Now LLMs can do the natural language to formal language conversion in both directions. LLMs are good at translation though not so well at exact recall. They are doing this though it goes by the name 'function calling'.
Done.
* RDF for triples
* OWL for modeling upon those triples
* FOAF for graphing and serializing relationships
The technology is already there and works well and it’s generally very simple. The challenge though is just using it.

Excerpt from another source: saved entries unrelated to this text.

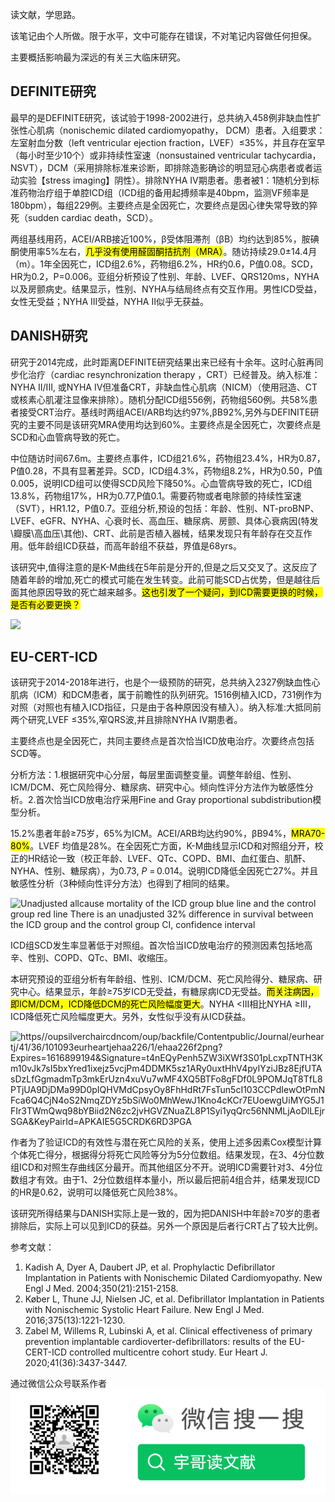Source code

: 读文献，学思路。

该笔记由个人所做。限于水平，文中可能存在错误，不对笔记内容做任何担保。

主要概括影响最为深远的有关三大临床研究。

## **DEFINITE研究**

最早的是DEFINITE研究，该试验于1998-2002进行，总共纳入458例非缺血性扩张性心肌病（nonischemic dilated cardiomyopathy， DCM）患者。入组要求：左室射血分数（left ventricular ejection fraction，LVEF）≤35%，并且存在室早（每小时至少10个）或非持续性室速（nonsustained ventricular tachycardia，NSVT），DCM（采用排除标准来诊断，即排除造影确诊的明显冠心病患者或者运动实验【stress imaging】阴性）。排除NYHA IV期患者。患者被1：1随机分到标准药物治疗组于单腔ICD组（ICD组的备用起搏频率是40bpm，监测VF频率是180bpm），每组229例。主要终点是全因死亡，次要终点是因心律失常导致的猝死（sudden cardiac death，SCD）。

两组基线用药，ACEI/ARB接近100%，β受体阻滞剂（βB）均约达到85%，胺碘酮使用率5%左右，<mark>几乎没有使用醛固酮拮抗剂（MRA）</mark>。随访持续29.0±14.4月（m）。1年全因死亡，ICD组2.6%，药物组6.2%，HR约0.6，P值0.08。SCD，HR为0.2，P=0.006。亚组分析预设了性别、年龄、LVEF、QRS120ms，NYHA以及房颤病史。结果显示，性别、NYHA与结局终点有交互作用。男性ICD受益，女性无受益；NYHA III受益，NYHA II似乎无获益。

## **DANISH研究**

研究于2014完成，此时距离DEFINITE研究结果出来已经有十余年。这时心脏再同步化治疗（cardiac resynchronization therapy ，CRT）已经普及。纳入标准：NYHA II/III, 或NYHA IV但准备CRT，非缺血性心肌病（NICM）（使用冠造、CT或核素心肌灌注显像来排除）。随机分配ICD组556例，药物组560例。共58%患者接受CRT治疗。基线时两组ACEI/ARB均达约97%,βB92%,另外与DEFINITE研究的主要不同是该研究MRA使用均达到60%。主要终点是全因死亡，次要终点是SCD和心血管病导致的死亡。

中位随访时间67.6m。主要终点事件，ICD组21.6%，药物组23.4%，HR为0.87，P值0.28，不具有显著差异。SCD，ICD组4.3%，药物组8.2%，HR为0.50，P值0.005，说明ICD组可以使得SCD风险下降50%。心血管病导致的死亡，ICD组13.8%，药物组17%，HR为0.77,P值0.1。需要药物或者电除颤的持续性室速（SVT），HR1.12，P值0.7。亚组分析,预设的包括：年龄、性别、NT-proBNP、LVEF、eGFR、NYHA、心衰时长、高血压、糖尿病、房颤、具体心衰病因(特发\瓣膜\高血压\其他)、CRT、此前是否植入器械，结果发现只有年龄存在交互作用。低年龄组ICD获益，而高年龄组不获益，界值是68yrs。

该研究中,值得注意的是K-M曲线在5年前是分开的,但是之后又交叉了。这反应了随着年龄的增加,死亡的模式可能在发生转变。此前可能SCD占优势，但是越往后面其他原因导致的死亡越来越多。<mark>这也引发了一个疑问，到ICD需要更换的时候，是否有必要更换？</mark>

![](https://www.nejm.org/na101/home/literatum/publisher/mms/journals/content/nejm/2016/nejm_2016.375.issue-13/nejmoa1608029/20180329/images/img_xlarge/nejmoa1608029_f2.jpeg)

## EU-CERT-ICD

该研究于2014-2018年进行，也是个一级预防的研究，总共纳入2327例缺血性心肌病（ICM）和DCM患者，属于前瞻性的队列研究。1516例植入ICD，731例作为对照（对照也有植入ICD指征，只是由于各种原因没有植入）。纳入标准:大抵同前两个研究,LVEF ≤35%,窄QRS波,并且排除NYHA IV期患者。

主要终点也是全因死亡，共同主要终点是首次恰当ICD放电治疗。次要终点包括SCD等。

分析方法：1.根据研究中心分层，每层里面调整变量。调整年龄组、性别、ICM/DCM、死亡风险得分、糖尿病、研究中心。倾向性评分方法作为敏感性分析。2.首次恰当ICD放电治疗采用Fine and Gray proportional subdistribution模型分析。

15.2%患者年龄≥75岁，65%为ICM。ACEI/ARB均达约90%，βB94%，<mark>MRA70-80%</mark>。LVEF 均值是28%。在全因死亡方面，K-M曲线显示ICD和对照组分开，校正的HR结论一致（校正年龄、LVEF、QTc、COPD、BMI、血红蛋白、肌酐、NYHA、性别、糖尿病），为0.73, *P* = 0.014。说明ICD降低全因死亡27%。并且敏感性分析（3种倾向性评分方法）也得到了相同的结果。

![Unadjusted allcause mortality of the ICD group blue line and the control group red line There is an unadjusted 32% difference in survival between the ICD group and the control group CI, confidence interval](https://oup.silverchair-cdn.com/oup/backfile/Content_public/Journal/eurheartj/41/36/10.1093_eurheartj_ehaa226/1/m_ehaa226f3.png?Expires=1616097262&Signature=NGKnfcLmcUGZYWsM8vgswFFsFrumwgsMrOc9LJvQz4BX4~4f5RRzpcvM8GjjWPcto34WeIo1acq8n9nFuw~1r41P0cTf1VaVCxMKvGjP4Z14MNqAqw8UgZMKtIlM2le6UZprxXSogZ11btCP~5pdZN-88WYjbGdls7TRgw-S1tb7yhyVTajUWUh4DO6G4-a-gdjjEQQiUlDjxAnKBxsWsRiTNSNH~8ttzFjD2hpl~8USMfG3fmE6~-kOym2MvDyMijgqzecz2~MtM0nlQvuhtHclzw8OPvOsU1OzJqvgfkhy6lHF06EjGcWQZT6Ei6KH-foRYBdYEkxuIUP4SK0QJA__&Key-Pair-Id=APKAIE5G5CRDK6RD3PGA)

ICD组SCD发生率显著低于对照组。首次恰当ICD放电治疗的预测因素包括地高辛、性别、COPD、QTc、BMI、收缩压。

本研究预设的亚组分析有年龄组、性别、ICM/DCM、死亡风险得分、糖尿病、研究中心。结果显示，年龄≥75岁ICD无受益，有糖尿病ICD无受益。<mark>而关注病因，即ICM/DCM，ICD降低DCM的死亡风险幅度更大</mark>。NYHA <III相比NYHA ≥III，ICD降低死亡风险幅度更大。另外，女性似乎没有从ICD获益。

![https//oupsilverchaircdncom/oup/backfile/Contentpublic/Journal/eurheartj/41/36/101093eurheartjehaa226/1/ehaa226f2png?Expires=1616899194&Signature=t4nEQyPenh5ZW3iXWf3S01pLcxpTNTH3Km10vJk7sI5bxYred1ixejz5vcjPm4DDMK5sz1ARy0uxtHhV4pyIYziJBz8EjfUTAsDzLfGgmadmTp3mkErUzn4xuVu7wMF4XQ5BTFo8gFDf0L9POMJqT8TfL8PTjUA9DjDMa99D0pIQHVMdCpsyOy8FhHdRt7FsTun5cI103CCPdIewOtPmNFca6Q4CjN4oS2NmqZDYz5bSiWo0MhWewJ1Kno4cKCr7EUoewgUiMYG5J1FIr3TWmQwq98bYBiid2N6zc2jvHGVZNuaZL8P1Syi1yqQrc56NNMLjAoDlLEjrSGA&KeyPairId=APKAIE5G5CRDK6RD3PGA](https://oup.silverchair-cdn.com/oup/backfile/Content_public/Journal/eurheartj/41/36/10.1093_eurheartj_ehaa226/1/ehaa226f2.png?Expires=1616899194&Signature=t4nEQyPenh5ZW3iXWf3S01p-LcxpTNTH3Km10v-Jk7sI5bxYred1ixejz5vcjPm4DDMK5sz1ARy0uxtHhV4pyIYziJBz8EjfUTAsDzLfGgmadmTp3mkErUzn4-xuVu7wMF4X-Q5BTFo8gFDf0L9POMJqT8TfL8PTjUA9DjDMa99D0pIQHVMdCpsyOy8FhHdRt7FsTun5cI103CCPdIewOtPmNFca6Q4CjN4oS2-NmqZDYz~5bSiWo0MhWewJ1Kno4cKCr7EUoewgUiMYG5J1FIr3TWmQwq98bYBiid2N6-zc2jvHGVZNuaZL8P1Syi1yqQrc56NNMLjAoDlLEjrSGA__&Key-Pair-Id=APKAIE5G5CRDK6RD3PGA)

作者为了验证ICD的有效性与潜在死亡风险的关系，使用上述多因素Cox模型计算个体死亡得分，根据得分将死亡风险等分为5分位数组。结果发现，在3、4分位数组ICD和对照生存曲线区分最开。而其他组区分不开。说明ICD需要针对3、4分位数组才有效。由于1、2分位数组样本量小，所以最后把前4组合并，结果发现ICD的HR是0.62，说明可以降低死亡风险38%。

该研究所得结果与DANISH实际上是一致的，因为把DANISH中年龄≥70岁的患者排除后，实际上可以见到ICD的获益。另外一个原因是后者行CRT占了较大比例。

参考文献： 

1. Kadish A, Dyer A, Daubert JP, et al. Prophylactic Defibrillator Implantation in Patients with Nonischemic Dilated Cardiomyopathy. New Engl J Med. 2004;350(21):2151-2158.
2. Køber L, Thune JJ, Nielsen JC, et al. Defibrillator Implantation in Patients with Nonischemic Systolic Heart Failure. New Engl J Med. 2016;375(13):1221-1230.
3. Zabel M, Willems R, Lubinski A, et al. Clinical effectiveness of primary prevention implantable cardioverter-defibrillators: results of the EU-CERT-ICD controlled multicentre cohort study. Eur Heart J. 2020;41(36):3437-3447.

通过微信公众号联系作者
![](https://raw.githubusercontent.com/literatureyes/literatureyes.github.io/master/images/%E4%BA%8C%E7%BB%B4%E7%A0%81.png)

These concepts are higher order, so the developer using it has to be really smart. I mean actually smart and not pretend smart using some framework bullshit or a package manager to do the heavy lifting. So, that alone eliminates some 80% of developers.
Also, there is no immediate gratification to higher order data modeling. It takes a fair amount of effort to build something worthy of the technology and then it’s just some abstract tool for use in some other related business/product. That then eliminates another 10-15% of developers. That doesn’t leave many people left capable of doing the work and then those people have to be connected enough to have someone to fund their self-learning and building effort.